[[ Extracted entries open ]]

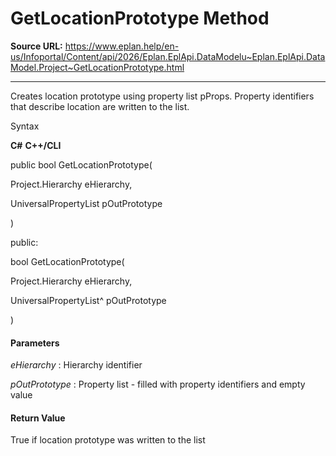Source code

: # GetLocationPrototype Method

**Source URL:** https://www.eplan.help/en-us/Infoportal/Content/api/2026/Eplan.EplApi.DataModelu~Eplan.EplApi.DataModel.Project~GetLocationPrototype.html

---

Creates location prototype using property list pProps. Property identifiers that describe location are written to the list.

Syntax

**C#**
**C++/CLI**


public bool GetLocationPrototype( 

   Project.Hierarchy eHierarchy,

   UniversalPropertyList pOutPrototype

)

public:

bool GetLocationPrototype( 

   Project.Hierarchy eHierarchy,

   UniversalPropertyList^ pOutPrototype

)


#### Parameters

*eHierarchy*
:   Hierarchy identifier

*pOutPrototype*
:   Property list - filled with property identifiers and empty value

#### Return Value

True if location prototype was written to the list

[[ Extracted entries closed ]]

_What you are asked to do_: Your output must match the records word for word, apart from the images, which are left out.

_Worked solution_:
Source code

: # GetLocationPrototype Method

**Source URL:** https://www.eplan.help/en-us/Infoportal/Content/api/2026/Eplan.EplApi.DataModelu~Eplan.EplApi.DataModel.Project~GetLocationPrototype.html

---

Creates location prototype using property list pProps. Property identifiers that describe location are written to the list.

Syntax

**C#**
**C++/CLI**


public bool GetLocationPrototype( 

   Project.Hierarchy eHierarchy,

   UniversalPropertyList pOutPrototype

)

public:

bool GetLocationPrototype( 

   Project.Hierarchy eHierarchy,

   UniversalPropertyList^ pOutPrototype

)


#### Parameters

*eHierarchy*
:   Hierarchy identifier

*pOutPrototype*
:   Property list - filled with property identifiers and empty value

#### Return Value

True if location prototype was written to the list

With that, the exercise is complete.